Der Schmerz des 1. Pfeils ist unvermeidbar.Der Schmerz des 2. Pfeils ist selbstgemacht und daher oft vermeidbar.
……
Da haben wir also mehr Macht , als wir glauben.
Bewertung: Der 1. Pfeil
Der 1. Pfeil beschreibt die Tatsache, dass wir im Leben sehr oft leidhafte und damit schmerzliche Erfahrungen machen:
- Liebeskummer
- alte Verletzungen
- Umbrüche
- Fehler, die wir gemacht haben
- Menschen, die wir verletzt haben und Menschen, die uns verletzten
- Dinge, die nicht so pralle gelaufen sind
- Sachen, die wir heute bedauern
- unerfüllte Wünsche
- Du fühlst Dich als Opfer der Umstände
- Worte, die wir nicht so meinten
- misslungene Unternehmungen oder Projekte
- Enttäuschungen aufgrund zu hoher Erwartungen
- Trauer aufgrund von schmerzlichen Verlusterfahrungen eines geliebten Menschen oder Tieres.
- wir werden krank
- die ausstehende Beförderung bekommt ein anderer
- ein geliebter Mensch stirbt
- eine Unternehmung misslingt
- Deine Erwartungen werden nicht erfüllt
- Du wirst nicht beachtet
- Du kämpfst mit dem Älterwerden und den damit einhergehenden Veränderungen
- …
Doch all das Leidhafte und Schmerzliche hat uns auch reifer und stärker werden lassen. Das Problem an all’ diesen leidvollen Erfahrungen ist also nicht die Erfahrung selbst. Es ist das Festhalten an und das sich „Nicht-Lösen-Können“ von diesen Erfahrungen – also die Bewertung!

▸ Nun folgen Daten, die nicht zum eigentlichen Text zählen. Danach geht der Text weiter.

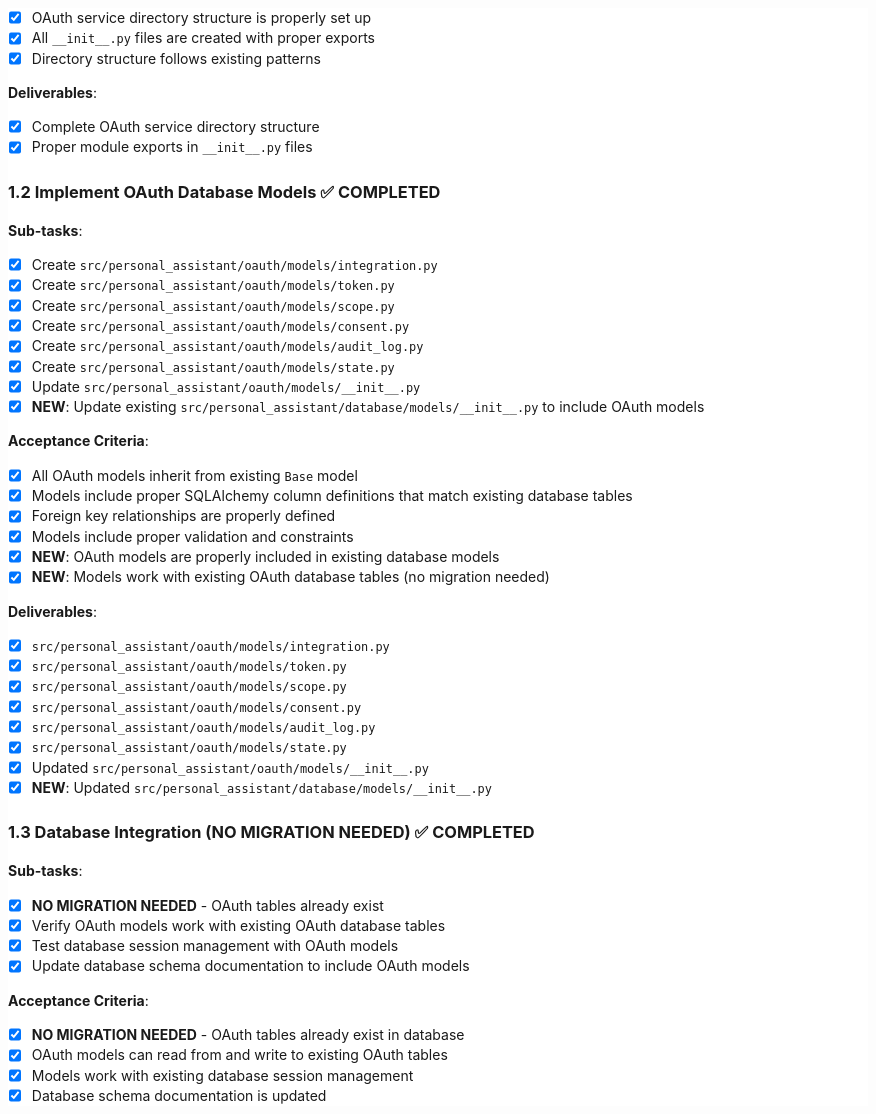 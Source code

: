 - [x] OAuth service directory structure is properly set up
- [x] All `__init__.py` files are created with proper exports
- [x] Directory structure follows existing patterns

**Deliverables**:

- [x] Complete OAuth service directory structure
- [x] Proper module exports in `__init__.py` files

### **1.2 Implement OAuth Database Models** ✅ **COMPLETED**

**Sub-tasks**:

- [x] Create `src/personal_assistant/oauth/models/integration.py`
- [x] Create `src/personal_assistant/oauth/models/token.py`
- [x] Create `src/personal_assistant/oauth/models/scope.py`
- [x] Create `src/personal_assistant/oauth/models/consent.py`
- [x] Create `src/personal_assistant/oauth/models/audit_log.py`
- [x] Create `src/personal_assistant/oauth/models/state.py`
- [x] Update `src/personal_assistant/oauth/models/__init__.py`
- [x] **NEW**: Update existing `src/personal_assistant/database/models/__init__.py` to include OAuth models

**Acceptance Criteria**:

- [x] All OAuth models inherit from existing `Base` model
- [x] Models include proper SQLAlchemy column definitions that match existing database tables
- [x] Foreign key relationships are properly defined
- [x] Models include proper validation and constraints
- [x] **NEW**: OAuth models are properly included in existing database models
- [x] **NEW**: Models work with existing OAuth database tables (no migration needed)

**Deliverables**:

- [x] `src/personal_assistant/oauth/models/integration.py`
- [x] `src/personal_assistant/oauth/models/token.py`
- [x] `src/personal_assistant/oauth/models/scope.py`
- [x] `src/personal_assistant/oauth/models/consent.py`
- [x] `src/personal_assistant/oauth/models/audit_log.py`
- [x] `src/personal_assistant/oauth/models/state.py`
- [x] Updated `src/personal_assistant/oauth/models/__init__.py`
- [x] **NEW**: Updated `src/personal_assistant/database/models/__init__.py`

### **1.3 Database Integration (NO MIGRATION NEEDED)** ✅ **COMPLETED**

**Sub-tasks**:

- [x] **NO MIGRATION NEEDED** - OAuth tables already exist
- [x] Verify OAuth models work with existing OAuth database tables
- [x] Test database session management with OAuth models
- [x] Update database schema documentation to include OAuth models

**Acceptance Criteria**:

- [x] **NO MIGRATION NEEDED** - OAuth tables already exist in database
- [x] OAuth models can read from and write to existing OAuth tables
- [x] Models work with existing database session management
- [x] Database schema documentation is updated
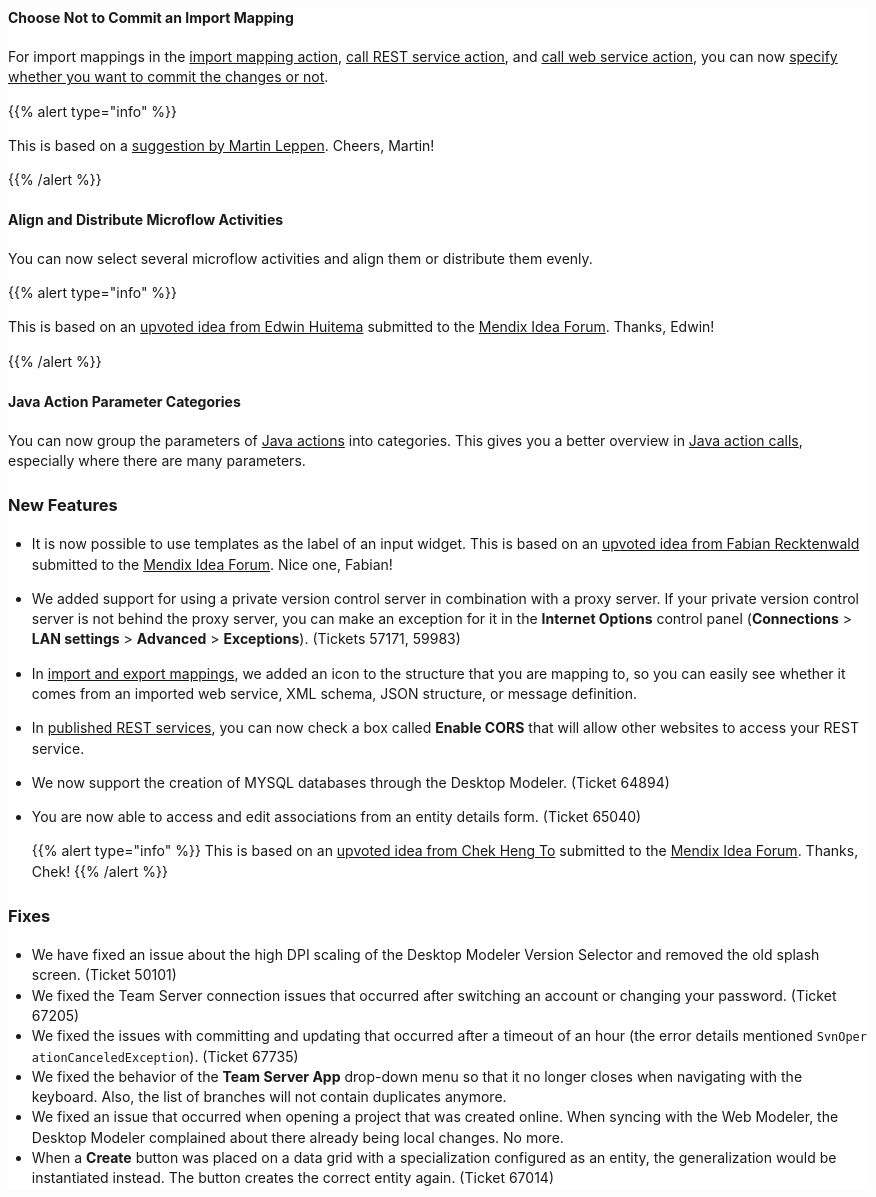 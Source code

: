 #### Choose Not to Commit an Import Mapping

For import mappings in the [import mapping action](/refguide7/import-mapping-action#commit), [call REST service action](/refguide7/call-rest-action), and [call web service action](/refguide7/call-web-service-action), you can now [specify whether you want to commit the changes or not](/refguide7/import-mapping-action#commit).

{{% alert type="info" %}}

This is based on a [suggestion by Martin Leppen](https://forum.mendixcloud.com/link/questions/90534). Cheers, Martin!

{{% /alert %}}

#### Align and Distribute Microflow Activities

You can now select several microflow activities and align them or distribute them evenly.

{{% alert type="info" %}}

This is based on an [upvoted idea from Edwin Huitema](https://forum.mendixcloud.com/link/ideas/831) submitted to the [Mendix Idea Forum](https://forum.mendixcloud.com/link/ideas). Thanks, Edwin!

{{% /alert %}}

#### Java Action Parameter Categories

You can now group the parameters of [Java actions](https://docs.mendix.com/refguide7/java-actions) into categories. This gives you a better overview in [Java action calls](/refguide7/java-action-call), especially where there are many parameters.

### New Features

* It is now possible to use templates as the label of an input widget. This is based on an [upvoted idea from Fabian Recktenwald](https://forum.mendixcloud.com/link/ideas/567)  submitted to the [Mendix Idea Forum](https://forum.mendixcloud.com/link/ideas). Nice one, Fabian!
* We added support for using a private version control server in combination with a proxy server. If your private version control server is not behind the proxy server, you can make an exception for it in the **Internet Options** control panel (**Connections** > **LAN settings** > **Advanced** > **Exceptions**). (Tickets 57171, 59983)
* In [import and export mappings](/refguide7/mapping-documents), we added an icon to the structure that you are mapping to, so you can easily see whether it comes from an imported web service, XML schema, JSON structure, or message definition.
* In [published REST services](/refguide7/published-rest-service), you can now check a box called **Enable CORS** that will allow other websites to access your REST service.
* We now support the creation of MYSQL databases through the Desktop Modeler. (Ticket 64894)
*  You are now able to access and edit associations from an entity details form. (Ticket 65040)

	{{% alert type="info" %}} This is based on an [upvoted idea from Chek Heng To](https://forum.mendixcloud.com/link/ideas/180) submitted to the [Mendix Idea Forum](https://forum.mendixcloud.com/link/ideas). Thanks, Chek!
	{{% /alert %}}

### Fixes

* We have fixed an issue about the high DPI scaling of the Desktop Modeler Version Selector and removed the old splash screen. (Ticket 50101)
* We fixed the Team Server connection issues that occurred after switching an account or changing your password. (Ticket 67205)
* <a name="67735"></a>We fixed the issues with committing and updating that occurred after a timeout of an hour (the error details mentioned `SvnOperationCanceledException`). (Ticket 67735)
* We fixed the behavior of the **Team Server App** drop-down menu so that it no longer closes when navigating with the keyboard. Also, the list of branches will not contain duplicates anymore.
* We fixed an issue that occurred when opening a project that was created online. When syncing with the Web Modeler, the Desktop Modeler complained about there already being local changes. No more.
* <a name="67014"></a>When a **Create** button was placed on a data grid with a specialization configured as an entity, the generalization would be instantiated instead. The button creates the correct entity again. (Ticket 67014)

Das ist aber noch nicht das eigentliche Problem, denn den wahren Stress verursacht das Folgende: das Abschießen des 2. Pfeils.
Bewertung: Der 2. Pfeil
Der 2. Pfeil ist Deine Bewertung des 1. Pfeils!
Der größte Teil unseres Leidens und damit Stresses entsteht durch unsere 2. Pfeile! Das sind die Pfeile, die wir uns selbst durch unsere Reaktionen, unsere Bewertungen und unsere Urteile zufügen.
Denn Stress entsteht nur in unserem Kopf.
Wie wir Situationen wahrnehmen und bewerten, hat großen Einfluss darauf, ob wir etwas als leidvoll und damit stressig erleben oder nicht.
Wenn wir befreiter leben wollen und damit entspannter und relaxter, dann ist es notwendig, stressverschärfende Gedankenmuster und Einstellungen zu erkennen und förderlichere Gedanken zu entwickeln.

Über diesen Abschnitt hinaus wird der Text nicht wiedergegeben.